Here’s another one: Toyota.

We are a car culture in this country, for right or wrong, and, notwithstanding trillions of recall notices being sent out by Toyota recently (and, in smaller numbers, from every other manufacturer of two- and four-wheeled motorized transportation units on a regular basis), a car culture we will remain. A few people might hop on board the newfangled train for the ride up or down the state, but not enough to justify the expense.

And, oh, what an expense!

We’re talking billions of dollars, and still we are not sure where it will be built. The middle part is easy, right through some cauliflower fields in the Central Valley. But then how do you get in and out of the major metropolitan areas at two hundred miles per hour?

You can’t. That’s the simple fact. It will have to slow down and deal with cities, and while the folks inside the train think to themselves, “Gee, that was fun, we should do it again, after all, there are so many seats available!” everyone on the outside will say out loud, “That’s why I don’t ride that damned train!”

Just because it works in Europe isn’t necessarily proof that it can work in the good ol’ U. S. of A. California is a large enough state—in square miles and population—that train proponents think it will help the citizens, but most of those citizens are happy to just tootle around in their gasoline-powered global warmers.

What might make sense is a high speed rail system that connects the west coast with the east. After all, it is a wide country with a lot of desolation between the ends (sorry Wichita, Kansas, but it’s true). A nice fast train track between, say, San Francisco and Raleigh, North Carolina, might be interesting. In truth, though, how many Americans would such a ride benefit? The answer: too few to matter. It just doesn’t seem to make sense here.

If you want to prove your case by listing all of the first world countries with high speed rail, let me ask two questions. How many citizens does it actually serve? And which so-called developed countries are able to survive without this transportation option? Oh, and here is my third of the two questions I promised: seriously, why do you have this bug up your rear?
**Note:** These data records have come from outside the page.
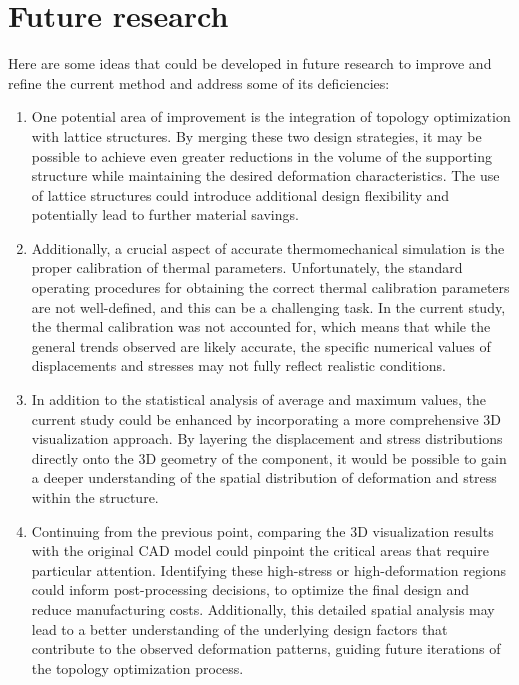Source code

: \documentclass[../main.tex]{subfiles}
\begin{document}
\begin{enumerate}
\end{enumerate}

\section{Future research}

Here are some ideas that could be developed in future research to improve and refine the current method and address some of its deficiencies:

\begin{enumerate}

  \item One potential area of improvement is the integration of topology optimization with lattice structures. By merging these two design strategies, it may be possible to achieve even greater reductions in the volume of the supporting structure while maintaining the desired deformation characteristics. The use of lattice structures could introduce additional design flexibility and potentially lead to further material savings.

  \item Additionally, a crucial aspect of accurate thermomechanical simulation is the proper calibration of thermal parameters. Unfortunately, the standard operating procedures for obtaining the correct thermal calibration parameters are not well-defined, and this can be a challenging task. In the current study, the thermal calibration was not accounted for, which means that while the general trends observed are likely accurate, the specific numerical values of displacements and stresses may not fully reflect realistic conditions.  

  \item In addition to the statistical analysis of average and maximum values, the current study could be enhanced by incorporating a more comprehensive 3D visualization approach. By layering the displacement and stress distributions directly onto the 3D geometry of the component, it would be possible to gain a deeper understanding of the spatial distribution of deformation and stress within the structure.  

  \item Continuing from the previous point, comparing the 3D visualization results with the original CAD model could pinpoint the critical areas that require particular attention. Identifying these high-stress or high-deformation regions could inform post-processing decisions, to optimize the final design and reduce manufacturing costs. Additionally, this detailed spatial analysis may lead to a better understanding of the underlying design factors that contribute to the observed deformation patterns, guiding future iterations of the topology optimization process.


\end{enumerate}
\end{document}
Some people love the idea of high speed rail in California and will shout it from the highest rooftops. Some hate it, and have lots of stats as to why it won’t work. I don’t presume to know enough to say it will never work, but I highly doubt it. Since I don’t have a crystal ball I guess I’ll just have to stay alive for another fifty years or so and see how it all progresses.

My first thought is that it will still be under discussion, but the price tag will have grown into the quadrillions of dollars. If it turns out that I was wrong, and thousands of passengers are happily saving time and money hurtling across the ground in high speed railcars, I urge you to let me know. Really, send me a thought-mail or whatever passes for communication in this practically inconceivable future.

I promise to give your message as much attention as I would today.

1 comment:

  1. Matt,
    As a footnote to this excellent column, the following appeared in our local paper in the "Letters to the Editor Section" this morning, "The incompetent parasite politicians must be salivating over the thought of billions of dollars being proposed for high-speed rail service in California.

    These same people can't manage and maintain what they have. How can they manage a whole new system?"

    I agree wholeheartedly with what you wrote, and what this man wrote. Continuing on in his column he attacks many of the same things you did, but you were not as pointed. Though not articulated, I sensed that he is somewhat partisan in his thinking. But that is OK, because this railway boondoggle needs total bi-partisan rejection.